We thank the person responsible for the management of the kennel, D. Sara Machado, for all the attention and willingness given to guide us through the enclosure and to respond promptly to all questions that were arisen. In a respectful way, we also take this opportunity to thank and publicly praise all the work, perfectly visible, of all the team that works there, cherishing, caring and daily looking after hundreds of lives “discarded” by society, with limited resources but with giant hearts. Thank you so much.
This certainly was an experience that marked us and will not be forgotten!
The Vasco Gil Municipal Kennel is now known as the Official Collection Center Vasco Gil although it is not recognized for all legal requirements and accommodates some 270 canines and 60 felines. At the moment, the space destined for the cattery is under construction, making it difficult to manage the space where the cats are welcomed, but even then everyone is properly pampered and cared for, as best as possible.
The daily routine begins very early, as it was noticed as soon as we arrived at the Kennel at 11am. Even from the outside, it was possible to see the hustle of the work that is repeated day after day by all the workers. All cages are open and clean. The dogs are let loose in the meantime, in a grouped way and at the same time. They can walk freely in the zone of the “park” or in the corridors. In addition to the daily tasks of the workers, they have to be on caution everyday because there are situations that arise and need special attention such as fights between dogs at night when no one is there that can lead to injuries or even deaths.
We met a dog named Mena, a very loving foster mother who helps take care of the litters that are taken in the kennel, helping to keep baby dogs clean and with the “warmth of a mother” nearby. Puppies are usually separated from other dogs, especially to facilitate control of virus propensity.
At this point, Sarah and I were already covered in mud everywhere but very unconcerned about it, since we were constantly surrounded by lovely caring dogs expressing themselves in the way they know it, with their eagerness for attention. And it is so natural how they give all this love and affection to us, even after being abandoned.
Inevitably, one of the topics we discussed with D. Sara was animal abandonment, which is one of the most worrying factors on our island, where animals are treated as “disposables”. This makes this facility in a overcrowded place which host the animals and that have spatial limits. Even though they are fully crowded, they always have to be able to get one more corner, which can sometimes reach 20, 30 dogs collected per month (at best), reporting cases where some were left overnight tied up at the gate kennel or simply left in the surrounding area.
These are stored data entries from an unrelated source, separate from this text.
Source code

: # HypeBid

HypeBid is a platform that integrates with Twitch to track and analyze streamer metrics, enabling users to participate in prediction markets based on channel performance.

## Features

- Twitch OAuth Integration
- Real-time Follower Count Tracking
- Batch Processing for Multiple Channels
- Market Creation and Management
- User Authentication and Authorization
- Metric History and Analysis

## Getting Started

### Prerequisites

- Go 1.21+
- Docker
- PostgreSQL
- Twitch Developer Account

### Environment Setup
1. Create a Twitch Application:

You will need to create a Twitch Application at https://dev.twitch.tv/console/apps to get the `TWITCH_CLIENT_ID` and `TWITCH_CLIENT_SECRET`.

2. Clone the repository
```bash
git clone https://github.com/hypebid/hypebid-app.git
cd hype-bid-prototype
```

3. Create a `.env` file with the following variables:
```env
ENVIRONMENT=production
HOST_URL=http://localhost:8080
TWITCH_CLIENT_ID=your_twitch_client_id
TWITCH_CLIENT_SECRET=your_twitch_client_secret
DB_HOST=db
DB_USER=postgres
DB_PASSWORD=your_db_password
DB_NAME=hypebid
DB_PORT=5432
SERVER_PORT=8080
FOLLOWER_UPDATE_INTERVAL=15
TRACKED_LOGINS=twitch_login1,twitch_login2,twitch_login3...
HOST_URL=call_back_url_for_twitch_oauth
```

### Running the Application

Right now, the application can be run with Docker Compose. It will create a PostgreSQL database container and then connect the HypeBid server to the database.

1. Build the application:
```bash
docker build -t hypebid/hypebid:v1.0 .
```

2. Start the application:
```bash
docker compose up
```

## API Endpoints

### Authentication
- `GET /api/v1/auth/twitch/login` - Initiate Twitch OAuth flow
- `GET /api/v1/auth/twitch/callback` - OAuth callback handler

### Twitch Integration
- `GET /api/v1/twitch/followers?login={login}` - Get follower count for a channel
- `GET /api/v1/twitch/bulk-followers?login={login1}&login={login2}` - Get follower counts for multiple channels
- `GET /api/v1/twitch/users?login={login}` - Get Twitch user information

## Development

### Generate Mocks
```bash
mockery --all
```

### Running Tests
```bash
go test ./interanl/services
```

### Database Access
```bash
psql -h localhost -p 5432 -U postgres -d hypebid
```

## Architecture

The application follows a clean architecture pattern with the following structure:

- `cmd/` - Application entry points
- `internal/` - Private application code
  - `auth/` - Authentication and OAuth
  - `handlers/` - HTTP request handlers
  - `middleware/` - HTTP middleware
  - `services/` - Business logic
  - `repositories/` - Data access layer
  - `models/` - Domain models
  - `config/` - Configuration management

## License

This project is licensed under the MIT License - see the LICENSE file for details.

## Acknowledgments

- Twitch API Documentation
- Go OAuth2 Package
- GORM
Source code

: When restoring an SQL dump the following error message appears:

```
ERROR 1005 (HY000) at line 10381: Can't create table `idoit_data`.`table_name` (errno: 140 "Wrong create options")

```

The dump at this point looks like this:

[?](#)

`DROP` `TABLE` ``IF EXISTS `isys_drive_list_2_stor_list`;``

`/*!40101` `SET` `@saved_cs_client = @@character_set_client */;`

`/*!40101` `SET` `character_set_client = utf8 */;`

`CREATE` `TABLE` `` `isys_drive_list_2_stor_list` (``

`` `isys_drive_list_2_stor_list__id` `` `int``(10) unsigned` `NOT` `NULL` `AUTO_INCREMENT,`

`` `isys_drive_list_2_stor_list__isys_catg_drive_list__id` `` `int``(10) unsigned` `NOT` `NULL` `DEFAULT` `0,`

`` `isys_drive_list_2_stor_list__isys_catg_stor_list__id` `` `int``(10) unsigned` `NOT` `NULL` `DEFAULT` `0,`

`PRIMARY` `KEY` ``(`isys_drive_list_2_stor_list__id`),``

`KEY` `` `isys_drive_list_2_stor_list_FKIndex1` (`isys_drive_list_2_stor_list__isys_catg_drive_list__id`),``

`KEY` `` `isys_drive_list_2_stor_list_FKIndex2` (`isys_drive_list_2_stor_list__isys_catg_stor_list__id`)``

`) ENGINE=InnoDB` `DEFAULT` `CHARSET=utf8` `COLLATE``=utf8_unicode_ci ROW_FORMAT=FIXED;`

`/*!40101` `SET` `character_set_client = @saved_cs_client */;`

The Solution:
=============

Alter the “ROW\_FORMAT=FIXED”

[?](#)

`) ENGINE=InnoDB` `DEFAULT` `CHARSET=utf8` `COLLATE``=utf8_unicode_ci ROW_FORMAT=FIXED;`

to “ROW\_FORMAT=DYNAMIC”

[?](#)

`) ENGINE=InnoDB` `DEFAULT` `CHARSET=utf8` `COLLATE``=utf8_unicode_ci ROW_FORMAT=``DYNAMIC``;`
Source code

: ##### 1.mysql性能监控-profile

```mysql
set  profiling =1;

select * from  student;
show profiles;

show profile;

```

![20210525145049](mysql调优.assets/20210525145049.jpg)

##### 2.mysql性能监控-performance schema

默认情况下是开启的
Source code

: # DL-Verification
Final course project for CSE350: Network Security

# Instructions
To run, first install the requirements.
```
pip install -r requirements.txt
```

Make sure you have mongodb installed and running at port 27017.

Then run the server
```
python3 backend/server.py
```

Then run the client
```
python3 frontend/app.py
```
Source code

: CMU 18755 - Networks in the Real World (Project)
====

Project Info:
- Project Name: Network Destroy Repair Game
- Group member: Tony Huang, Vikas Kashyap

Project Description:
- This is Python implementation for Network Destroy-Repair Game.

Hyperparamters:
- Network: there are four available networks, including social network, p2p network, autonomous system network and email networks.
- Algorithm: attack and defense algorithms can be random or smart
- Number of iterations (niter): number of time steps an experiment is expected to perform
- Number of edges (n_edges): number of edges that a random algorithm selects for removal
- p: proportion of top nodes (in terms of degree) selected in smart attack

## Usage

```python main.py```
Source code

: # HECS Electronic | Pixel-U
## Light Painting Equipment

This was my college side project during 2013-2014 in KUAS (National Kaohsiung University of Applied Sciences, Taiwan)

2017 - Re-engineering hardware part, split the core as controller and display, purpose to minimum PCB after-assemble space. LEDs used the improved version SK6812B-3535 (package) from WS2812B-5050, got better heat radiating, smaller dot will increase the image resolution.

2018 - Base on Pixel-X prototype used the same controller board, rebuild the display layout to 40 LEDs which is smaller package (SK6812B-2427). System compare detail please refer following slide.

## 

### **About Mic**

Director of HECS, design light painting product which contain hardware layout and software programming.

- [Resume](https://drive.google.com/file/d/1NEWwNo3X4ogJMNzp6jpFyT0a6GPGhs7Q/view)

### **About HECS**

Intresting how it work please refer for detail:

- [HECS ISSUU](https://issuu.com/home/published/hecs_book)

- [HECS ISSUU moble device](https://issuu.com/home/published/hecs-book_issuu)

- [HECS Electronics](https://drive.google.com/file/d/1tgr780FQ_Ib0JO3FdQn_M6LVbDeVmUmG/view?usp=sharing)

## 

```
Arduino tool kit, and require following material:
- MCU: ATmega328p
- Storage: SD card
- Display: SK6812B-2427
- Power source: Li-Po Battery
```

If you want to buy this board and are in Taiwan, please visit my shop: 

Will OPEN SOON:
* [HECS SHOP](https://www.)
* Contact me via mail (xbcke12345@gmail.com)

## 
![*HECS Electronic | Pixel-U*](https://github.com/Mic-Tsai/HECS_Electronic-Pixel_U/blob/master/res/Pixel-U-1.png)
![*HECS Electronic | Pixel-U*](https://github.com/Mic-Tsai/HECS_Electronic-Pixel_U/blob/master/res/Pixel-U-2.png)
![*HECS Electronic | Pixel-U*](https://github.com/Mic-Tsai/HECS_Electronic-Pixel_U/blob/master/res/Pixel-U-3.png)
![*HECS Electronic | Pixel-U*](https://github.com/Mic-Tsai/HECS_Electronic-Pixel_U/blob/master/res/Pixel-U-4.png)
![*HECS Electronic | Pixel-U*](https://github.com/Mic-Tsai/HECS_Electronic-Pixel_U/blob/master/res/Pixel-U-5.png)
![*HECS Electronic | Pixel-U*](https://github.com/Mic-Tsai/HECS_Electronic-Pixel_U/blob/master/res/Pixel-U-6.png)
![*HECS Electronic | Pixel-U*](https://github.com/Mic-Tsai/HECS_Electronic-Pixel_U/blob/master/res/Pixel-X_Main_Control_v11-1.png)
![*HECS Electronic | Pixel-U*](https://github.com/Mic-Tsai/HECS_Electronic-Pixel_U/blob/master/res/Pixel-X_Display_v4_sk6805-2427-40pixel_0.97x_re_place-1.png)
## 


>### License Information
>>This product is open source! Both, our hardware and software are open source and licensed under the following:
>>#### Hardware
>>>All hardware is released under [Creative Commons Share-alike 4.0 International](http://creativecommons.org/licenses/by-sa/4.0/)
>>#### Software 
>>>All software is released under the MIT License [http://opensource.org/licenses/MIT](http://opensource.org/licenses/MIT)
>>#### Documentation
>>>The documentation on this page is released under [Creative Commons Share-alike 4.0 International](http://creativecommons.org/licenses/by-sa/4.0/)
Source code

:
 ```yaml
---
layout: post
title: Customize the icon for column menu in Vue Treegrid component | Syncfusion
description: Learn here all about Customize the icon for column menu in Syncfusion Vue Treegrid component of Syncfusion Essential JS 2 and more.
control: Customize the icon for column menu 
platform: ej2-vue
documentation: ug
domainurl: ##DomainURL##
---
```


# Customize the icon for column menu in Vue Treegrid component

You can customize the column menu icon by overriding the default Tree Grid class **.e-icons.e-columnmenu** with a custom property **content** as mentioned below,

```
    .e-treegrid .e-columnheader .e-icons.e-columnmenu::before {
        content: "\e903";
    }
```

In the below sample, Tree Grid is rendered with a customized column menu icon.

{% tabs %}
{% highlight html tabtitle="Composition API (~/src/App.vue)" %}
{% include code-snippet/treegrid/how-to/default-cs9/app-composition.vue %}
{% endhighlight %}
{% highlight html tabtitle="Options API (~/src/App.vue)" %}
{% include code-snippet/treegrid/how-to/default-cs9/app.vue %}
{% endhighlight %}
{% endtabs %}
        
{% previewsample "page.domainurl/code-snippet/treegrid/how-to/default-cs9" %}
We wondered if there was a specific season with a more propensity for abandonment based on some research we did, which pointed out that some seasons had larger abandonment rates like summer, and in fact that may be the case, but not for the reasons we were thinking (like the old holiday story …) but rather because there are increasing number of litters and so the number of dogs collected increases.
But not everything is bad! We know that the Kennel currently makes very happy partnerships with some German Associations, which has allowed some older dogs (mostly discriminated against by the Madeiran population at the time of adoption, choosing newer dogs to the older ones!) To have a new opportunity for a happy life, they are welcomed by families in Germany. This difference of mentality from a European country to our regional reality is also one of the problems pointed out in our society, which discriminates against adult and older dogs at the time of adoption and which involves other factors such as the misconception that “a dog adult does not learn, “devaluing the fact that any animal needs an” adaptation phase, “which is naturally different for each one, which often results in the owners'” misperceptions “and what it really is to have an animal and give him all the education, attention and care needed.
Since we started the research work about three months ago, one of the things that stood out was the question of “wandering animals.” From the conversation we had with the manager of the municipal kennel today we can conclude that wandering animals are not really “the problem”. At this moment, according to what has been transmitted to us, most of these animals are already well signaled and sterilized, being under the periodic care of people who know the animals and the places where they are. The problem now is lack of education.
There is really a society that needs to be re-educated and move quickly out of the “bubble” it is in, facing reality and becoming aware of the consequences of its actions.